ГЛАВА XIII. Что произошло у порогов Лося между Мрачным Взглядом и Сурикэ

   Генерал прибыл в назначенный им день в Карильон, где ему хотелось, прежде чем вступить в Квебек, окончить укрепления. Он предчувствовал, что рано или поздно эти укрепления послужат ему против англичан.
   Граф Меренвиль, видя кампанию оконченной, распустил своих милиционеров. Они как поселяне поспешили скорее по домам, чтобы заняться уборкой урожая, их единственного богатства.
   Графу Меренвилю также хотелось вернуться поскорее в Бельвю, где его ожидала семья.
   Он сообщил свое желание Монкальму.
   — Кузен, — сказал генерал, — я сожалею, что вы раньше не подумали о своем возвращении. Ваши милиционеры проводили бы вас до Бельвю, тем более что большая часть из них — ваши соседи.
   — Это правда, — отвечал граф, — но мне только сегодня пришло в голову, что я мог вернуться по одному пути с моими солдатами.
   — Как быть? Вы не должны ехать один, это было бы безрассудством, и я не допущу вас до него.
   — Быть убитым, сражаясь, — хорошо, но и я не желал бы быть умерщвленным; если б я мог найти Бесследного!

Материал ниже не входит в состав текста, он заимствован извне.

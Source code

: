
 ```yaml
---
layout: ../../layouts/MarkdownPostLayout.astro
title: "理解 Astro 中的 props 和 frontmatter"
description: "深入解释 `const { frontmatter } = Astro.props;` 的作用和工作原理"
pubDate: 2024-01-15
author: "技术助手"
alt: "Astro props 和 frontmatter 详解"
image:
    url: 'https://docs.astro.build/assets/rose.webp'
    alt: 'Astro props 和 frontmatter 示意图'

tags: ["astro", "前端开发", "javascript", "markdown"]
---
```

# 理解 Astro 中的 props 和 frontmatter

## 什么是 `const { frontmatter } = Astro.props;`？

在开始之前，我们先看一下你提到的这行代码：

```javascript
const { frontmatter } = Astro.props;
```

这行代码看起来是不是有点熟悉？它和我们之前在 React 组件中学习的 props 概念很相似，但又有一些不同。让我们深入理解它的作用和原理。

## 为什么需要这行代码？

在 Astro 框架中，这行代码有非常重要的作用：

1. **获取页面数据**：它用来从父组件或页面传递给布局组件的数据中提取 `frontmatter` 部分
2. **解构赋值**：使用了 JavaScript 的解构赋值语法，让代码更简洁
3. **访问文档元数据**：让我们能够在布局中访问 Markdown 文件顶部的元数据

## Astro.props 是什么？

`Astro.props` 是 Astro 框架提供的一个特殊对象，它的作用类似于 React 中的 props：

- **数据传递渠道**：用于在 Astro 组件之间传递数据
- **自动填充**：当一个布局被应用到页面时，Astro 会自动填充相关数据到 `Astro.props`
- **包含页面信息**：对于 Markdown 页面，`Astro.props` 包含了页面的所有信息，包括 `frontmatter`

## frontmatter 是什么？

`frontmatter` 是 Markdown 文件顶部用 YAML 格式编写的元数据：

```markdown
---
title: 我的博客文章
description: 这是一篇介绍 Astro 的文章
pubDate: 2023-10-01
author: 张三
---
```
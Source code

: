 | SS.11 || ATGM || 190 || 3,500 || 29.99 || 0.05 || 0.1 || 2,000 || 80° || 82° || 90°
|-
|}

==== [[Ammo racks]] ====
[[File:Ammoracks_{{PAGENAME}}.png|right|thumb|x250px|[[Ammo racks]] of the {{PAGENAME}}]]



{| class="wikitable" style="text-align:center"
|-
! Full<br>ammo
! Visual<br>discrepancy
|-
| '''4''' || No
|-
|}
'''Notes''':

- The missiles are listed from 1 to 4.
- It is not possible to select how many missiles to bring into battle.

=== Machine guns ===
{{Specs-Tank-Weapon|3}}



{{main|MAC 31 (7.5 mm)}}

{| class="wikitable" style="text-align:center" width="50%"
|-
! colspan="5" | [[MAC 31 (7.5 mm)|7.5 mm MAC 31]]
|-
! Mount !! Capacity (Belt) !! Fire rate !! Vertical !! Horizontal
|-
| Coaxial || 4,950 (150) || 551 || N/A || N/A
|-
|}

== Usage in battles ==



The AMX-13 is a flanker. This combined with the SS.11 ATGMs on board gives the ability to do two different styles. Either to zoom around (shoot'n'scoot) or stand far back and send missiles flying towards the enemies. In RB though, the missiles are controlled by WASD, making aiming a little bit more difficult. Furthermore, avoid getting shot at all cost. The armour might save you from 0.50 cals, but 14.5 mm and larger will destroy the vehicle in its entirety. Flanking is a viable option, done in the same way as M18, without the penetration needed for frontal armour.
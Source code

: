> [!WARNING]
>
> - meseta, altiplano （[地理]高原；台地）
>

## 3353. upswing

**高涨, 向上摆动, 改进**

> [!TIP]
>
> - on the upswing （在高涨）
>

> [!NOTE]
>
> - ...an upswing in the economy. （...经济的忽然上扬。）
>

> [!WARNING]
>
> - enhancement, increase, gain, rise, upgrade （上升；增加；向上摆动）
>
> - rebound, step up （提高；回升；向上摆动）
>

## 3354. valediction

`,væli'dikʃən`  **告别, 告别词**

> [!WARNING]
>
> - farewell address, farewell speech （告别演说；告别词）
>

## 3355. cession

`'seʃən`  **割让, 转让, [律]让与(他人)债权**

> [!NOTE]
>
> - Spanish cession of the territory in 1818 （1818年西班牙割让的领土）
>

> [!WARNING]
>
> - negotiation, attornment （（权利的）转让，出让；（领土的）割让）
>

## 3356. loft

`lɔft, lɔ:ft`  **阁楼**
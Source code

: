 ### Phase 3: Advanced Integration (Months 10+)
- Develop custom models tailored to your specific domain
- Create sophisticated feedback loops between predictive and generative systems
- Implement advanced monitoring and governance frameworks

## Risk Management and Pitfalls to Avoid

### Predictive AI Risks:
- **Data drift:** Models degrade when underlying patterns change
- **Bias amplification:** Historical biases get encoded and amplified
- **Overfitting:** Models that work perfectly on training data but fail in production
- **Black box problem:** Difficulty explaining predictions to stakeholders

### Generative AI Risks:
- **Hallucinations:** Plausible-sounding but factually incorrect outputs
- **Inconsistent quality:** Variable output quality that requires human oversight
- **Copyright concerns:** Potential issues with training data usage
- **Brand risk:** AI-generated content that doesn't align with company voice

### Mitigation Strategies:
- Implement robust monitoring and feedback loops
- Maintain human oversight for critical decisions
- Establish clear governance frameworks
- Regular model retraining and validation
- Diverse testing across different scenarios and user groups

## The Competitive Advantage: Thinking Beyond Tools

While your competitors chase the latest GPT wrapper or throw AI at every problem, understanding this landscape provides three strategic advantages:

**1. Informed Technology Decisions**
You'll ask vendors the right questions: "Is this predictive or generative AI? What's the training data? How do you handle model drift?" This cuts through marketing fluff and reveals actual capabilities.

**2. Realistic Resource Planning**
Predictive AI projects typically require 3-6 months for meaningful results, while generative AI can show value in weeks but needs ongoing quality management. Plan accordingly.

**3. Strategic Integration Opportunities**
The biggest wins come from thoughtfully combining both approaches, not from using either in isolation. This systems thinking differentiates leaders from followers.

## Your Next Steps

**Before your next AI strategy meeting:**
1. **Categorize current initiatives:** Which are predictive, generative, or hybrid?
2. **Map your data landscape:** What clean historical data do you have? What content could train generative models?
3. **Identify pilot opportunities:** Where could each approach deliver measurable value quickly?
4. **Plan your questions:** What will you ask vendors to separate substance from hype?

   — Он здесь, — отвечал генерал, — ничего нет проще, как пригласить его. Но одного человека очень мало.
   — Что же делать? На войне как на войне!
   — Да, но это не война, не будем смешивать.
   В ту же минуту вошел Шарль Лебо, как будто выжидавший подобного случая.
   — Здравствуйте, любезнейший Шарль, — обратился к нему, улыбаясь, генерал. — Быть может, вы выведете нас из большого затруднения, в котором находимся граф и я.
   — В чем дело, господа? — спросил Лебо.
   — Вы знаете, где Бесследный?
   — Он в крепости, генерал. Мы должны выступить сегодня ночью вместе с Тареа, и я именно пришел к вам просить отпуск. В окрестности Трех Рек мне назначено свидание, которого я не желал бы пропустить.
   — Разве вождь уводит своих воинов с собою?
   — О нет, генерал, он знает, что вы нуждаетесь в них, и берет с собой только десять человек.
   — Итак, вы едете?
   — Сегодня же ночью, генерал, если вы позволите. Вместе с тем я желал бы спросить вас, когда вы возвратитесь в Квебек.
   — Не ранее 15 сентября.
   — 16 сентября я к вашим услугам, генерал.
   — Благодарю, мой друг, я рассчитываю на вас.
   — Я иду уведомить Бесследного, что вы желаете говорить с ним.
   — Теперь бесполезно.
   — А!.. Очень хорошо, генерал.
   — Вот в двух словах, о чем у нас шла речь: г-н Меренвиль желает возвратиться в Бельвю, где он давно не был; я не хочу отпустить его одного.
   — И отлично делаете, генерал. Граф не доехал бы, в дороге у него содрали бы кожу с черепа.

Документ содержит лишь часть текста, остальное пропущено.